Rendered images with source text
—————
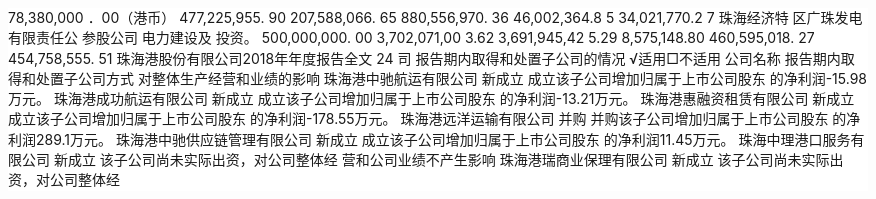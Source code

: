 78,380,000
．00（港币）
477,225,955.
90
207,588,066.
65
880,556,970.
36
46,002,364.8
5
34,021,770.2
7
珠海经济特
区广珠发电
有限责任公
参股公司
电力建设及
投资。
500,000,000.
00
3,702,071,00
3.62
3,691,945,42
5.29
8,575,148.80
460,595,018.
27
454,758,555.
51
珠海港股份有限公司2018年年度报告全文
24
司
报告期内取得和处置子公司的情况
√适用□不适用
公司名称
报告期内取得和处置子公司方式
对整体生产经营和业绩的影响
珠海港中驰航运有限公司
新成立
成立该子公司增加归属于上市公司股东
的净利润-15.98万元。
珠海港成功航运有限公司
新成立
成立该子公司增加归属于上市公司股东
的净利润-13.21万元。
珠海港惠融资租赁有限公司
新成立
成立该子公司增加归属于上市公司股东
的净利润-178.55万元。
珠海港远洋运输有限公司
并购
并购该子公司增加归属于上市公司股东
的净利润289.1万元。
珠海港中驰供应链管理有限公司
新成立
成立该子公司增加归属于上市公司股东
的净利润11.45万元。
珠海中理港口服务有限公司
新成立
该子公司尚未实际出资，对公司整体经
营和公司业绩不产生影响
珠海港瑞商业保理有限公司
新成立
该子公司尚未实际出资，对公司整体经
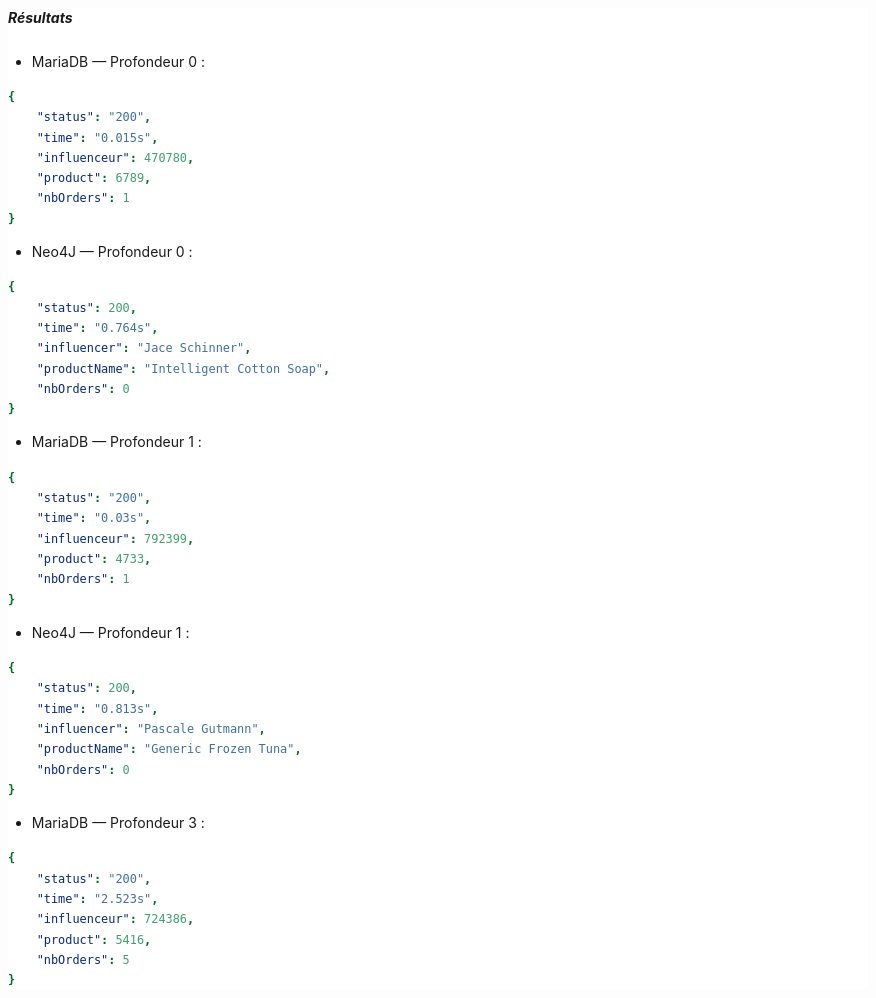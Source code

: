 ##### Résultats

- MariaDB — Profondeur 0 :

```yaml
{
    "status": "200",
    "time": "0.015s",
    "influenceur": 470780,
    "product": 6789,
    "nbOrders": 1
}
```

- Neo4J — Profondeur 0 :

```yaml
{
    "status": 200,
    "time": "0.764s",
    "influencer": "Jace Schinner",
    "productName": "Intelligent Cotton Soap",
    "nbOrders": 0
}
```

- MariaDB — Profondeur 1 :

```yaml
{
    "status": "200",
    "time": "0.03s",
    "influenceur": 792399,
    "product": 4733,
    "nbOrders": 1
}
```

- Neo4J — Profondeur 1 :

```yaml
{
    "status": 200,
    "time": "0.813s",
    "influencer": "Pascale Gutmann",
    "productName": "Generic Frozen Tuna",
    "nbOrders": 0
}
```

- MariaDB — Profondeur 3 :

```yaml
{
    "status": "200",
    "time": "2.523s",
    "influenceur": 724386,
    "product": 5416,
    "nbOrders": 5
}
```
—————
## TASK REQUIREMENTS
Where a line of the records holds the word "time", copy that line.

## EXPECTED OUTPUT
    "time": "0.015s",
    "time": "0.764s",
    "time": "0.03s",
    "time": "0.813s",
    "time": "2.523s",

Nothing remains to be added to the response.